Lucius Karus, peneliti politik Forum Masyarakat Peduli Parlemen (Formappi), mengatakan respons atas rendahnya produktivitas dengan mengurangi masa reses dari sebelumnya sekitar 40 hari menjadi 17 hari serta mengurangi intensitas kunjungan ke luar negeri itu tidak akan menyelesaikan masalah yang selama ini ada.
“Respons itu tidak didasarkan pada evaluasi yang menyeluruh dari rendahnya produktivitas,” katanya saat dihubungi, Rabu (27/1/2016).
Dengan respons itu, tuturnya, DPR seolah-olah menyalahkan pendeknya waktu persidangan sebagai alasan bagi rendahnya capaian legislasi. “Alasan waktu persidangan yang singkat mungkin iya. Tapi bukan yang utama.”

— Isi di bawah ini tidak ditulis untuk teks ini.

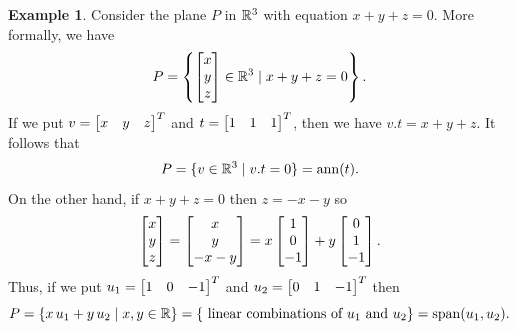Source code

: \documentclass[reqno]{amsart}
\theoremstyle{definition}
\newtheorem{example}[theorem]{Example}
\begin{document}
\begin{example}\label{eg-span-ann-i}
 Consider the plane $P$ in ${\mathbb{R}}^3$ with equation $x+y+z=0$.  More
 formally, we have
 \[ P = \left\{\left[\begin{matrix} x\\ y\\ z\end{matrix}\right] \in{\mathbb{R}}^3\;|\; x+y+z= 0\right\}.  \]
 If we put $v=\left[\begin{matrix} x&y&z\end{matrix}\right]^T$ and $t=\left[\begin{matrix} 1&1&1\end{matrix}\right]^T$, then we have
 $v.t=x+y+z$.  It follows that
 \[ P = \{v\in{\mathbb{R}}^3\;|\; v.t=0\} = \operatorname{ann}(t). \]
 On the other hand, if $x+y+z=0$ then $z=-x-y$ so
 \[ \left[\begin{matrix} x\\y\\z\end{matrix}\right] =
    \left[\begin{matrix} x\\y\\-x-y\end{matrix}\right] = x\left[\begin{matrix} 1\\ 0\\-1\end{matrix}\right] + y\left[\begin{matrix} 0\\1\\-1\end{matrix}\right].
 \]
 Thus, if we put $u_1=\left[\begin{matrix} 1&0&-1\end{matrix}\right]^T$ and $u_2=\left[\begin{matrix} 0&1&-1\end{matrix}\right]^T$
 then
 \[ P = \{x\,u_1+y\,u_2\;|\; x,y\in{\mathbb{R}}\} =
     \{\text{ linear combinations of } u_1 \text{ and } u_2\} =
      \operatorname{span}(u_1,u_2).
 \]
\end{example}
\end{document}
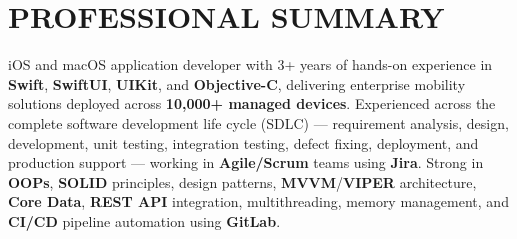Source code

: \documentclass[letterpaper,11pt]{article}
\begin{document}
\vspace{-8pt}

\section{PROFESSIONAL SUMMARY}
\vspace{2pt}
\small iOS and macOS application developer with 3+ years of hands-on experience in \textbf{Swift}, \textbf{SwiftUI}, \textbf{UIKit}, and \textbf{Objective-C}, delivering enterprise mobility solutions deployed across \textbf{10,000+ managed devices}. Experienced across the complete software development life cycle (SDLC) — requirement analysis, design, development, unit testing, integration testing, defect fixing, deployment, and production support — working in \textbf{Agile/Scrum} teams using \textbf{Jira}. Strong in \textbf{OOPs}, \textbf{SOLID} principles, design patterns, \textbf{MVVM}/\textbf{VIPER} architecture, \textbf{Core Data}, \textbf{REST API} integration, multithreading, memory management, and \textbf{CI/CD} pipeline automation using \textbf{GitLab}.

\vspace{-4pt}

\end{document}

Menurutnya, waktu persidangan yang lama tidak akan meningkatkan produktivitas jika mereka malah cenderung bermalas-malasan. “Saat ini, waktu mereka [anggota dewan] habis digunakan untuk mengurus kisruh parpol masing-masing.”
Jadi, fakta ketidakefektifan kerja DPR itulah yang seharusnya menjadi dasar respons. “Mentalitas anggota dewan yang santai dan masa bodo itu harus diubah.”
Sejatinya, DPR sendiri menyadari sejak awal soal keterbatasan waktu dan oleh karenanya semestinya membuat perencanaan yang rasional.
“Yang terjadi, prolegnas justru menjadi sekolah keranjang sampah, tempat semua usulan ditampung dan ditumpuk. Tak ada urutan prioritas jelas yang mendorong DPR ngebut menyelesaikannya.”